Claim 5 and 6 are rejected under 35 U.S.C. 103 as being unpatentable over Srinivasan et al. (U.S Publication No. 2014/0254876) (hereafter, "Srinivasan") in view of Xiong et al. (U.S Publication No. 2021/0354299) (hereafter, "Xiong") in further in view of Tao et al. (U.S. Publication No. 2014/0152647) (hereafter, "Tao").
Regarding claim 5, the combination of Srinivasan and Xiong teaches all the limitations of claim 2 above. The combination of Srinivasan and Xiong does not expressly teach comprising obtaining a set of depth estimations each depth estimation being associated with a respective object of the first group of objects and the second group of objects, wherein determining differences between the first collection of coordinate data and the second collection of coordinate data includes determining differences between respective depth estimations.
However, Tao teaches comprising obtaining a set of depth estimations each depth estimation being associated with a respective object of the first group of objects and the second group of objects, wherein determining differences between the first collection of coordinate data and the second collection of coordinate data includes determining differences between respective depth estimations ([0065] The position of the image objects 1002a-c, 1004a-c, and 1006a-c in the rows 1204a-c of the two-dimensional epipolar data structure 1202 corresponds to the depths of the respective objects 1002, 1004, 1006 within the imaged space; [0066] FIG. 13 is a modeling diagram depicting analysis of image data using a two-dimensional epipolar data structure 1202. The image manipulation application 116 can determine a depth of an object in an image, such as a pixel, by analyzing the data of the two-dimensional epipolar data structure ... The image manipulation application 116 can estimate a depth of each object based on a derivative of the function (i.e., the slope and direction of the line defined by the function); [0071] the image manipulation application 116 can use other suitable algorithms to estimate a depth of an object in an imaged spaced based on the relationship between objects in different rows of an epipolar data structure; [0059] The image manipulation application can use two-dimensional epipolar data structures to determine the displacement of objects between different perspectives of an image space; [0077] Determining the displacement in a single direction can improve the accuracy of a depth map determined using the displacement between image pairs).
It would have been obvious before the effective filing date of the claimed invention to one having ordinary skill in the art to modify the device and method of the combination of Srinivasan and Xiong to incorporate the step/system of obtaining a set of depth estimations each depth estimation being associated with a respective object of each group of objects and determining displacement of objects between different perspectives including determining depth map by using the displacement between image pairs taught by Tao.
The suggestion/motivation for doing so would have been to improve the accuracy of depth estimation ([0007] systems and methods are desirable for improving the accuracy of depth estimation; [0077] Determining the displacement in a single direction can improve the accuracy of a depth map determined using the displacement between image pairs).
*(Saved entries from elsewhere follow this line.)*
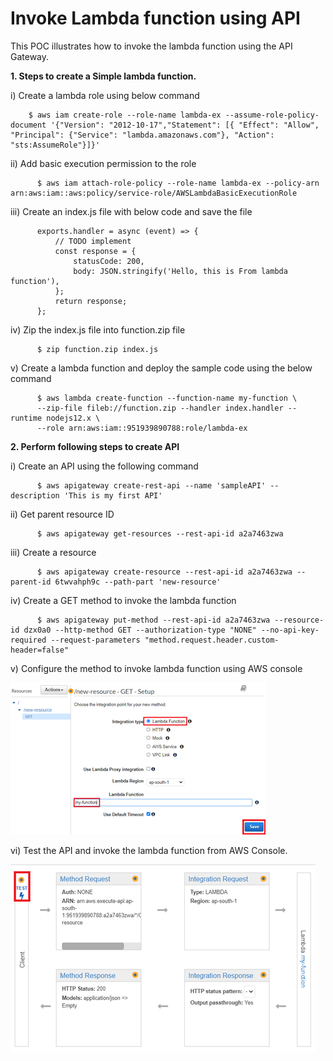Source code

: # Invoke Lambda function using API


This POC illustrates how to invoke the lambda function using the API Gateway.

**1.	Steps to create a Simple lambda function.**

   i)	Create a lambda role using below command

        $ aws iam create-role --role-name lambda-ex --assume-role-policy-document '{"Version": "2012-10-17","Statement": [{ "Effect": "Allow", "Principal": {"Service": "lambda.amazonaws.com"}, "Action": "sts:AssumeRole"}]}'
    
   ii)	Add basic execution permission to the role 

          $ aws iam attach-role-policy --role-name lambda-ex --policy-arn arn:aws:iam::aws:policy/service-role/AWSLambdaBasicExecutionRole
    
   iii)	Create an index.js file with below code and save the file

          exports.handler = async (event) => {
              // TODO implement
              const response = {
                  statusCode: 200,
                  body: JSON.stringify('Hello, this is From lambda function'),
              };
              return response;
          };
    
   iv)	Zip the index.js file into function.zip file

          $ zip function.zip index.js
    
   v)	Create a lambda function and deploy the sample code using the below command

          $ aws lambda create-function --function-name my-function \
          --zip-file fileb://function.zip --handler index.handler --runtime nodejs12.x \
          --role arn:aws:iam::951939890788:role/lambda-ex
    
**2.	Perform following steps to create API**

   i)	Create an API using the following command

          $ aws apigateway create-rest-api --name 'sampleAPI' --description 'This is my first API'
    
   ii)	Get parent resource ID 

          $ aws apigateway get-resources --rest-api-id a2a7463zwa
    
   iii)	Create a resource  

          $ aws apigateway create-resource --rest-api-id a2a7463zwa --parent-id 6twvahph9c --path-part 'new-resource'
    
   iv)	Create a GET method to invoke the lambda function

          $ aws apigateway put-method --rest-api-id a2a7463zwa --resource-id dzx0a0 --http-method GET --authorization-type "NONE" --no-api-key-required --request-parameters "method.request.header.custom-header=false"
    
   v)	Configure the method to invoke lambda function using AWS console
 
   ![Alt text](https://github.com/Protontech-1803/devops/blob/master/LAMBDA_fuctions/Config.png)
    
 
   vi)	Test the API and invoke the lambda function from AWS Console.
 
   ![Alt text](https://github.com/Protontech-1803/devops/blob/master/LAMBDA_fuctions/test_API.png)
    

 



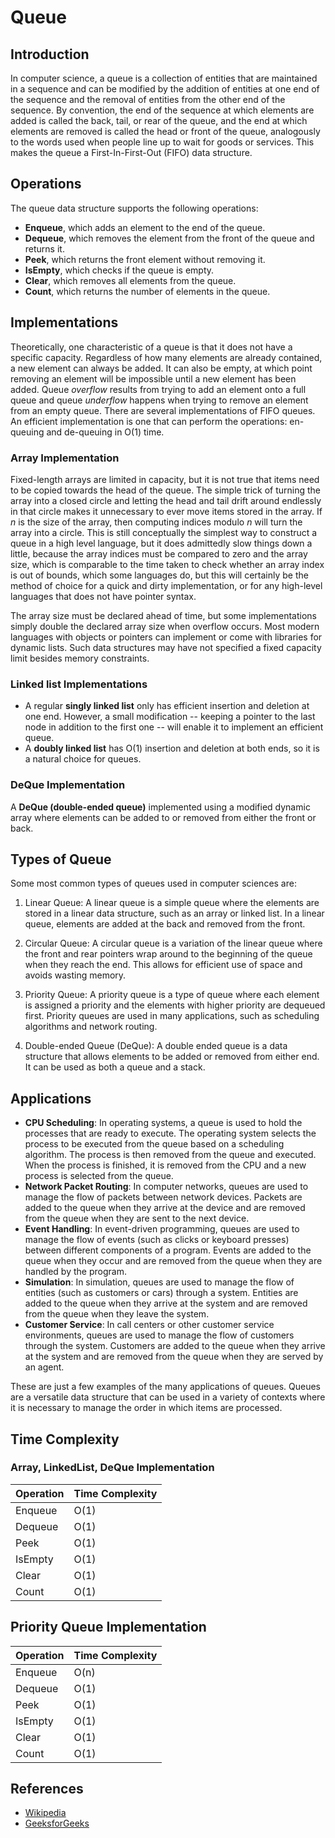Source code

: # Queue

## Introduction
In computer science, a queue is a collection of entities that are maintained in a sequence and can be modified by the addition of entities at one end of the sequence and the removal of entities from the other end of the sequence. By convention, the end of the sequence at which elements are added is called the back, tail, or rear of the queue, and the end at which elements are removed is called the head or front of the queue, analogously to the words used when people line up to wait for goods or services. This makes the queue a First-In-First-Out (FIFO) data structure.

## Operations
The queue data structure supports the following operations:
- **Enqueue**, which adds an element to the end of the queue.
- **Dequeue**, which removes the element from the front of the queue and returns it.
- **Peek**, which returns the front element without removing it.
- **IsEmpty**, which checks if the queue is empty.
- **Clear**, which removes all elements from the queue.
- **Count**, which returns the number of elements in the queue.


## Implementations
Theoretically, one characteristic of a queue is that it does not have a specific capacity. Regardless of how many elements are already contained, a new element can always be added. It can also be empty, at which point removing an element will be impossible until a new element has been added. Queue *overflow* results from trying to add an element onto a full queue and queue *underflow* happens when trying to remove an element from an empty queue. There are several implementations of FIFO queues. An efficient implementation is one that can perform the operations: en-queuing and de-queuing in O(1) time.

### Array Implementation
Fixed-length arrays are limited in capacity, but it is not true that items need to be copied towards the head of the queue. The simple trick of turning the array into a closed circle and letting the head and tail drift around endlessly in that circle makes it unnecessary to ever move items stored in the array. If *n* is the size of the array, then computing indices modulo *n* will turn the array into a circle. This is still conceptually the simplest way to construct a queue in a high level language, but it does admittedly slow things down a little, because the array indices must be compared to zero and the array size, which is comparable to the time taken to check whether an array index is out of bounds, which some languages do, but this will certainly be the method of choice for a quick and dirty implementation, or for any high-level languages that does not have pointer syntax.

The array size must be declared ahead of time, but some implementations simply double the declared array size when overflow occurs. Most modern languages with objects or pointers can implement or come with libraries for dynamic lists. Such data structures may have not specified a fixed capacity limit besides memory constraints.

### Linked list Implementations
- A regular **singly linked list** only has efficient insertion and deletion at one end. However, a small modification -- keeping a pointer to the last node in addition to the first one -- will enable it to implement an efficient queue.
- A **doubly linked list** has O(1) insertion and deletion at both ends, so it is a natural choice for queues.

### DeQue Implementation
A **DeQue (double-ended queue)** implemented using a modified dynamic array where elements can be added to or removed from either the front or back.

## Types of Queue
Some most common types of queues used in computer sciences are:

1. Linear Queue: A linear queue is a simple queue where the elements are stored in a linear data structure, such as an array or linked list. In a linear queue, elements are added at the back and removed from the front.

2. Circular Queue: A circular queue is a variation of the linear queue where the front and rear pointers wrap around to the beginning of the queue when they reach the end. This allows for efficient use of space and avoids wasting memory.

3. Priority Queue: A priority queue is a type of queue where each element is assigned a priority and the elements with higher priority are dequeued first. Priority queues are used in many applications, such as scheduling algorithms and network routing.

4. Double-ended Queue (DeQue): A double ended queue is a data structure that allows elements to be added or removed from either end. It can be used as both a queue and a stack.

## Applications
- **CPU Scheduling**: In operating systems, a queue is used to hold the processes that are ready to execute. The operating system selects the process to be executed from the queue based on a scheduling algorithm. The process is then removed from the queue and executed. When the process is finished, it is removed from the CPU and a new process is selected from the queue.
- **Network Packet Routing**: In computer networks, queues are used to manage the flow of packets between network devices. Packets are added to the queue when they arrive at the device and are removed from the queue when they are sent to the next device.
- **Event Handling**: In event-driven programming, queues are used to manage the flow of events (such as clicks or keyboard presses) between different components of a program. Events are added to the queue when they occur and are removed from the queue when they are handled by the program.
- **Simulation**: In simulation, queues are used to manage the flow of entities (such as customers or cars) through a system. Entities are added to the queue when they arrive at the system and are removed from the queue when they leave the system.
- **Customer Service**: In call centers or other customer service environments, queues are used to manage the flow of customers through the system. Customers are added to the queue when they arrive at the system and are removed from the queue when they are served by an agent.

These are just a few examples of the many applications of queues. Queues are a versatile data structure that can be used in a variety of contexts where it is necessary to manage the order in which items are processed.

## Time Complexity
### Array, LinkedList, DeQue Implementation
| Operation | Time Complexity |
|-----------|-----------------|
| Enqueue   | O(1)            |
| Dequeue   | O(1)            |
| Peek      | O(1)            |
| IsEmpty   | O(1)            |
| Clear     | O(1)            |
| Count     | O(1)            |
## Priority Queue Implementation
| Operation | Time Complexity |
|-----------|-----------------|
| Enqueue   | O(n)            |
| Dequeue   | O(1)            |
| Peek      | O(1)            |
| IsEmpty   | O(1)            |
| Clear     | O(1)            |
| Count     | O(1)            |

## References
- [Wikipedia](https://en.wikipedia.org/wiki/Queue_(abstract_data_type))
- [GeeksforGeeks](https://www.geeksforgeeks.org/queue-data-structure/)
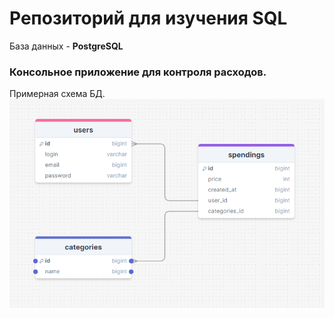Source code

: # Репозиторий для изучения SQL

База данных - **PostgreSQL**

### Консольное приложение для контроля расходов.

Примерная схема БД.
![img.png](img/img.png)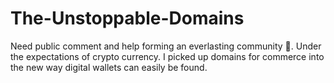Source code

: # The-Unstoppable-Domains
Need public comment and help forming an everlasting community 🙏.  Under the expectations of crypto currency. 
I picked up domains for commerce into the new way digital wallets can easily be found. 
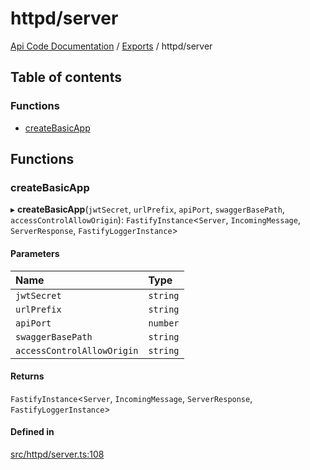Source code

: # httpd/server
 
[Api Code Documentation](../README.md) / [Exports](../modules.md) / httpd/server

## Table of contents

### Functions

- [createBasicApp](httpd_server.md#createbasicapp)

## Functions

### createBasicApp

▸ **createBasicApp**(`jwtSecret`, `urlPrefix`, `apiPort`, `swaggerBasePath`, `accessControlAllowOrigin`): `FastifyInstance`<`Server`, `IncomingMessage`, `ServerResponse`, `FastifyLoggerInstance`\>

#### Parameters

| Name | Type |
| :------ | :------ |
| `jwtSecret` | `string` |
| `urlPrefix` | `string` |
| `apiPort` | `number` |
| `swaggerBasePath` | `string` |
| `accessControlAllowOrigin` | `string` |

#### Returns

`FastifyInstance`<`Server`, `IncomingMessage`, `ServerResponse`, `FastifyLoggerInstance`\>

#### Defined in

[src/httpd/server.ts:108](https://github.com/openkfw/TruBudget/blob/f6ee764/api/src/httpd/server.ts#L108)
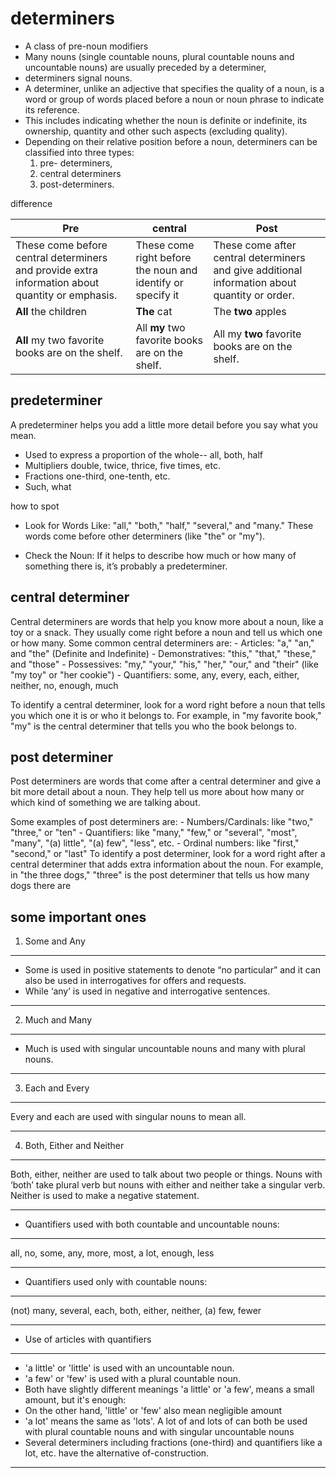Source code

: # determiners
- A class of pre-noun modifiers
-  Many nouns (single countable nouns, plural countable nouns and uncountable nouns) are usually preceded by a determiner,
- determiners signal nouns.
- A determiner, unlike an adjective that specifies the quality of a noun, is a word or group of words placed before a noun or noun phrase to indicate its reference.
- This includes indicating whether the noun is definite or indefinite, its ownership, quantity and other such aspects (excluding quality).
- Depending on their relative position before a noun, determiners can be classified into three types:
    1. pre- determiners,
    2. central determiners
    3. post-determiners.

difference

|Pre|central|Post|
|-|-|-|
|These come before central determiners and provide extra information about quantity or emphasis.|These come right before the noun and identify or specify it|These come after central determiners and give additional information about quantity or order.|
|**All** the children|**The** cat|The **two** apples|
|**All** my two favorite books are on the shelf.|All **my** two favorite books are on the shelf.|All my **two** favorite books are on the shelf.|

## predeterminer
A predeterminer helps you add a little more detail before you say what you mean.
- Used to express a proportion of the whole-- all, both, half
- Multipliers double, twice, thrice, five times, etc.
- Fractions one-third, one-tenth, etc.
- Such, what

how to spot
- Look for Words Like:
    "all," "both," "half," "several," and "many."
    These words come before other determiners (like "the" or "my").

- Check the Noun: If it helps to describe how much or how many of something there is, it’s probably a predeterminer.

## central determiner
Central determiners are words that help you know more about a noun, like a toy or a snack.
They usually come right before a noun and tell us which one or how many.
Some common central determiners are:
    - Articles: "a," "an," and "the" (Definite and Indefinite)
    - Demonstratives: "this," "that," "these," and "those"
    - Possessives: "my," "your," "his," "her," "our," and "their" (like "my toy" or "her cookie")
    - Quantifiers:  some, any, every, each, either, neither, no, enough, much

To identify a central determiner, look for a word right before a noun that tells you which one it is or who it belongs to.
For example, in "my favorite book," "my" is the central determiner that tells you who the book belongs to.

## post determiner

Post determiners are words that come after a central determiner and give a bit more detail about a noun.
They help tell us more about how many or which kind of something we are talking about.

Some examples of post determiners are:
    - Numbers/Cardinals: like "two," "three," or "ten"
    - Quantifiers: like "many," "few," or "several", "most", "many", "(a) little", "(a) few", "less", etc.
    - Ordinal numbers: like "first," "second," or "last"
To identify a post determiner, look for a word right after a central determiner that adds extra information about the noun.
For example, in "the three dogs," "three" is the post determiner that tells us how many dogs there are

## some important ones

1. Some and Any
---
- Some is used in positive statements to denote “no particular” and it can also be used in interrogatives for offers and requests.
- While ‘any’ is used in negative and interrogative sentences.

---
2. Much and Many
---
- Much is used with singular uncountable nouns and many with plural nouns.

---
3. Each and Every
---
Every and each are used with singular nouns to mean all.

---
4. Both, Either and Neither
---
Both, either, neither are used to talk about two people or things.
Nouns with ‘both’ take plural verb but nouns with either and neither take a singular verb.
Neither is used to make a negative statement.

---
- Quantifiers used with both countable and uncountable nouns:
---
all, no, some, any, more, most, a lot, enough, less

---
- Quantifiers used only with countable nouns:

---
(not) many, several, each, both, either, neither, (a) few, fewer

---
- Use of articles with quantifiers
---
- 'a little' or 'little' is used with an uncountable noun.
- 'a few' or 'few' is used with a plural countable noun.
- Both have slightly different meanings 'a little' or 'a few', means a small amount, but it's enough:
- On the other hand, 'little' or 'few' also mean negligible amount
- 'a lot' means the same as 'lots'. A lot of and lots of can both be used with plural countable nouns and with singular uncountable nouns
- Several determiners including fractions (one-third) and quantifiers like a lot, etc. have the alternative of-construction.
---

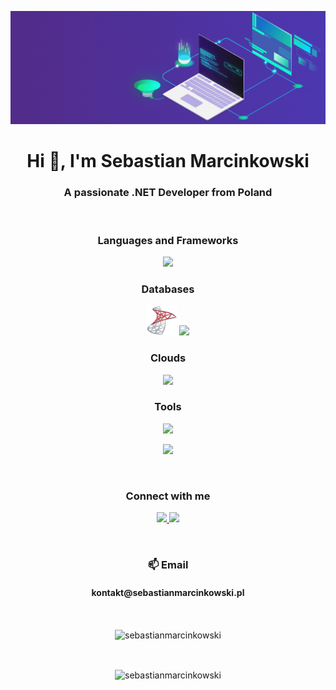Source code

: ![MasterHead](https://github.com/sebastianmarcinkowski/sebastianmarcinkowski/blob/0b66c8844a4ee620e5a9bbd476337569f4ef7b3c/banner.gif)

<h1 align="center">Hi 👋, I'm Sebastian Marcinkowski</h1>
<h3 align="center">A passionate .NET Developer from Poland</h3>

<br>

<h3 align="center">Languages and Frameworks</h3>
<p align="center">
  <a href="https://skillicons.dev">
    <img src="https://skillicons.dev/icons?i=cs,dotnet,html,css,js,jquery,bootstrap" />
  </a>
</p>

<h3 align="center">Databases</h3>
<p align="center">
  <img src="https://github.com/sebastianmarcinkowski/sebastianmarcinkowski/blob/515c15554eac9b165b601136ed84ca1df66ad19c/sqlserver.png"
    width="48px"
    height="48px">
  <a href="https://skillicons.dev">
    <img src="https://skillicons.dev/icons?i=postgres,mysql,sqlite" />
  </a>
</p>

<h3 align="center">Clouds</h3>
<p align="center">
  <a href="https://skillicons.dev">
    <img src="https://skillicons.dev/icons?i=gcp,azure,aws" />
  </a>
</p>

<h3 align="center">Tools</h3>
<p align="center">
  <a href="https://skillicons.dev">
    <img src="https://skillicons.dev/icons?i=visualstudio,vscode,git,github,githubactions,postman,docker" />
  </a>
</p>
<p align="center">
  <a href="https://skillicons.dev">
    <img src="https://skillicons.dev/icons?i=linux,bash,vim,powershell" />
  </a>
</p>

<br>

<h3 align="center">Connect with me</h3>
<p align="center">
  <a href="https://linkedin.com/in/sebastianmarcinkowski" target="_blank">
    <img src="https://skillicons.dev/icons?i=linkedin">
  </a>
  <a href="https://stackoverflow.com/users/18082848" target="_blank">
    <img src="https://skillicons.dev/icons?i=stackoverflow">
  </a>
</p>

<br>

<h3 align="center">📫 Email</h3>
<h4 align="center">kontakt@sebastianmarcinkowski.pl</h4>

<br>

<p align="center"><img align="center" src="https://github-readme-stats.vercel.app/api?username=sebastianmarcinkowski&show_icons=true&locale=en" alt="sebastianmarcinkowski" /></p>

<br>

<p align="center"><img align="center" src="https://github-readme-streak-stats.herokuapp.com/?user=sebastianmarcinkowski&" alt="sebastianmarcinkowski" /></p>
Further, one skilled in the art could have combined the elements as described above by known method with no change in their respective functions, and the combination would have yielded nothing more than predicted results. Therefore, it would have been obvious to combine Srinivasan and Xiong with Tao to obtain the invention as specified in claim 5.
Regarding claim 6, the combination of Srinivasan, Xiong and Tao teaches all the limitations of claim 5 above. Tao teaches wherein the set of depth estimates are determined by applying one or more monocular depth estimation algorithms to image data representing the first frame and image data representing the second frame ([0171] the location space may be the physical space (e.g., the scene space). In one such example, the determined reference position is based on at least one point selected using a video stream that includes depth information, such as a video stream from a structured light imager or other depth camera (e.g., Microsoft Kinect). Such a video stream may be displayed on a touchscreen by, for example, mapping the depth value of each pixel to a corresponding color). Motivation for this combination has been stated in claim 5.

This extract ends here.